REQUIREMENT. The span to repeat in the listing below runs from the line containing "of the workflow." to the line containing "You can modify", inclusive. Repeat it exactly, and only it.
------
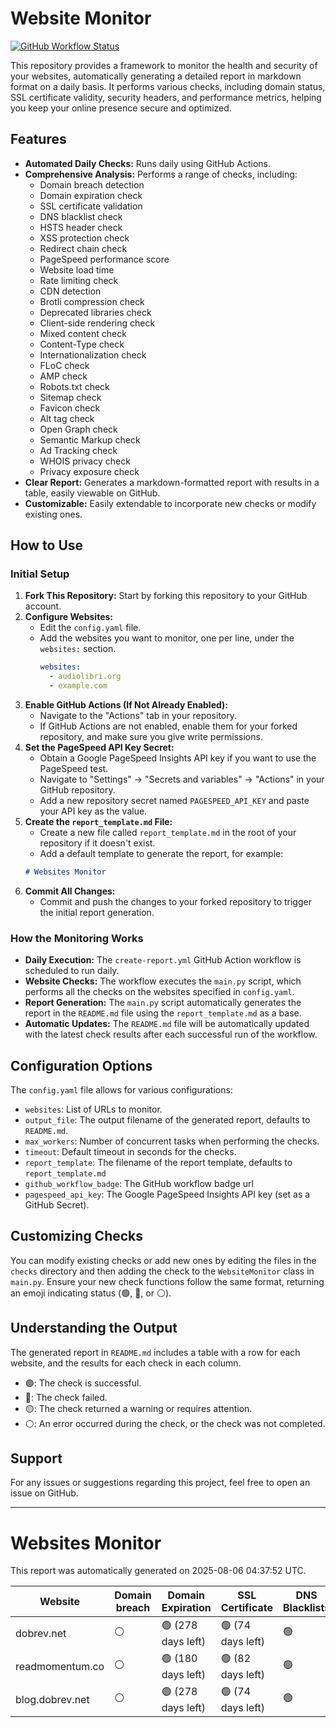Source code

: # Website Monitor

[![GitHub Workflow Status](https://github.com/fabriziosalmi/websites-monitor/actions/workflows/create-report.yml/badge.svg)](https://github.com/fabriziosalmi/websites-monitor/actions/workflows/create-report.yml)

This repository provides a framework to monitor the health and security of your websites, automatically generating a detailed report in markdown format on a daily basis. It performs various checks, including domain status, SSL certificate validity, security headers, and performance metrics, helping you keep your online presence secure and optimized.

## Features

-   **Automated Daily Checks:** Runs daily using GitHub Actions.
-   **Comprehensive Analysis:** Performs a range of checks, including:
    -   Domain breach detection
    -   Domain expiration check
    -   SSL certificate validation
    -   DNS blacklist check
    -   HSTS header check
    -   XSS protection check
    -   Redirect chain check
    -   PageSpeed performance score
    -   Website load time
    -   Rate limiting check
    -   CDN detection
    -   Brotli compression check
    -   Deprecated libraries check
    -   Client-side rendering check
    -    Mixed content check
    -   Content-Type check
    -    Internationalization check
    -   FLoC check
    -    AMP check
    -   Robots.txt check
    -   Sitemap check
    -   Favicon check
    -   Alt tag check
    -   Open Graph check
    -   Semantic Markup check
    -   Ad Tracking check
    -   WHOIS privacy check
    -   Privacy exposure check
-   **Clear Report:** Generates a markdown-formatted report with results in a table, easily viewable on GitHub.
-   **Customizable:** Easily extendable to incorporate new checks or modify existing ones.

## How to Use

### Initial Setup

1.  **Fork This Repository:** Start by forking this repository to your GitHub account.
2.  **Configure Websites:**
    *   Edit the `config.yaml` file.
    *   Add the websites you want to monitor, one per line, under the `websites:` section.
        ```yaml
        websites:
          - audiolibri.org
          - example.com
        ```
3.  **Enable GitHub Actions (If Not Already Enabled):**
    *   Navigate to the "Actions" tab in your repository.
    *   If GitHub Actions are not enabled, enable them for your forked repository, and make sure you give write permissions.
4.  **Set the PageSpeed API Key Secret:**
    *   Obtain a Google PageSpeed Insights API key if you want to use the PageSpeed test.
    *   Navigate to "Settings" -> "Secrets and variables" -> "Actions" in your GitHub repository.
    *   Add a new repository secret named `PAGESPEED_API_KEY` and paste your API key as the value.
5.  **Create the `report_template.md` File:**
    *   Create a new file called `report_template.md` in the root of your repository if it doesn't exist.
    *   Add a default template to generate the report, for example:
    ```markdown
    # Websites Monitor
    ```
6.  **Commit All Changes:**
    *   Commit and push the changes to your forked repository to trigger the initial report generation.

### How the Monitoring Works

-   **Daily Execution:** The `create-report.yml` GitHub Action workflow is scheduled to run daily.
-   **Website Checks:** The workflow executes the `main.py` script, which performs all the checks on the websites specified in `config.yaml`.
-   **Report Generation:** The `main.py` script automatically generates the report in the `README.md` file using the `report_template.md` as a base.
-   **Automatic Updates:** The `README.md` file will be automatically updated with the latest check results after each successful run of the workflow.

## Configuration Options

The `config.yaml` file allows for various configurations:

-   `websites`: List of URLs to monitor.
-   `output_file`: The output filename of the generated report, defaults to `README.md`.
-   `max_workers`: Number of concurrent tasks when performing the checks.
-   `timeout`: Default timeout in seconds for the checks.
-   `report_template`: The filename of the report template, defaults to `report_template.md`
-   `github_workflow_badge`: The GitHub workflow badge url
-    `pagespeed_api_key`: The Google PageSpeed Insights API key (set as a GitHub Secret).

## Customizing Checks

You can modify existing checks or add new ones by editing the files in the `checks` directory and then adding the check to the `WebsiteMonitor` class in `main.py`. Ensure your new check functions follow the same format, returning an emoji indicating status (🟢, 🔴, or ⚪).

## Understanding the Output

The generated report in `README.md` includes a table with a row for each website, and the results for each check in each column.

-  🟢: The check is successful.
-  🔴: The check failed.
-  🟡: The check returned a warning or requires attention.
-  ⚪: An error occurred during the check, or the check was not completed.

## Support

For any issues or suggestions regarding this project, feel free to open an issue on GitHub.

---


# Websites Monitor


This report was automatically generated on 2025-08-06 04:37:52 UTC.

| Website | Domain breach | Domain Expiration | SSL Certificate | DNS Blacklists | DomainsBlacklists | HSTS | XSS Protection | Redirect chains | Pagespeed | Load Time | Rate Limiting | CDN | Brotli | Deprecated Libraries | Client Rendering | Mixed Content | Content-Type | i18n | FLoC | AMP | Robots.txt | Sitemap | Favicon | Alt Tags | Open Graph | Semantic Markup | Ad Tracking | WHOIS Privacy | Privacy Exposure |
|---------|---|---|---|---|---|---|---|---|---|---|---|---|---|---|---|---|---|---|---|---|---|---|---|---|---|---|---|---|---|
dobrev.net | ⚪ | 🟢 (278 days left) | 🟢 (74 days left) | 🟢 | 🟢 | ⚪ | ⚪ | 🟢 | 100 | ⚪ | 🟢 | ⚪ | ⚪ | ⚪ | ⚪ | ⚪ | ⚪ | ⚪ | ⚪ | 🔴 | 🟢 | 🔴 | 🟢 | ⚪ | ⚪ | 🔴 | ⚪ | 🔴 | ⚪ |
readmomentum.co | ⚪ | 🟢 (180 days left) | 🟢 (82 days left) | 🟢 | 🟢 | 🔴 | 🔴 | 🟢 | ⚪ | 🟢 | 🔴 | 🟢 | 🟢 | 🟡 | 🔴 | 🟢 | 🟢 | 🟢 | 🔴 | 🔴 | 🟢 | 🔴 | 🟢 | 🟢 | 🟢 | 🔴 | 🟢 | 🟢 | 🟢 |
blog.dobrev.net | ⚪ | 🟢 (278 days left) | 🟢 (74 days left) | 🟢 | 🟢 | ⚪ | ⚪ | 🟢 | 99 | ⚪ | 🟢 | ⚪ | ⚪ | ⚪ | ⚪ | ⚪ | ⚪ | ⚪ | ⚪ | 🔴 | 🟢 | 🔴 | 🟢 | ⚪ | ⚪ | 🔴 | ⚪ | 🔴 | ⚪ |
------
RESPONSE TO THIS TASK.
-   **Automatic Updates:** The `README.md` file will be automatically updated with the latest check results after each successful run of the workflow.

## Configuration Options

The `config.yaml` file allows for various configurations:

-   `websites`: List of URLs to monitor.
-   `output_file`: The output filename of the generated report, defaults to `README.md`.
-   `max_workers`: Number of concurrent tasks when performing the checks.
-   `timeout`: Default timeout in seconds for the checks.
-   `report_template`: The filename of the report template, defaults to `report_template.md`
-   `github_workflow_badge`: The GitHub workflow badge url
-    `pagespeed_api_key`: The Google PageSpeed Insights API key (set as a GitHub Secret).

## Customizing Checks

You can modify existing checks or add new ones by editing the files in the `checks` directory and then adding the check to the `WebsiteMonitor` class in `main.py`. Ensure your new check functions follow the same format, returning an emoji indicating status (🟢, 🔴, or ⚪).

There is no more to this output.